START Dataset

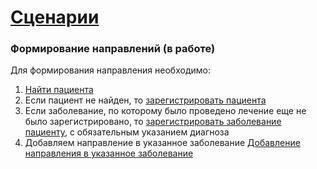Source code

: # [Сценарии](../index.md)

### Формирование направлений (в работе)

Для формирования направления необходимо:
1.  [Найти пациента](../methods/patient/search/index.md)
2. Если пациент не найден, то [зарегистрировать пациента](#регистрация-пациента)
3. Если заболевание, по которому было проведено лечение еще не было зарегистрировано, то [зарегистрировать заболевание пациенту](#регистрация-заболевания-пациента), с обязательным указанием диагноза
4. Добавляем направление в указанное заболевание [Добавление направления в указанное заболевание](../methods/ehr/record/add/RcReferral/index.md)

END Dataset

Exercise objective.
In the records above, which lines hold the string "заболевание"? Copy each one.

Response area.
3. Если заболевание, по которому было проведено лечение еще не было зарегистрировано, то [зарегистрировать заболевание пациенту](#регистрация-заболевания-пациента), с обязательным указанием диагноза
4. Добавляем направление в указанное заболевание [Добавление направления в указанное заболевание](../methods/ehr/record/add/RcReferral/index.md)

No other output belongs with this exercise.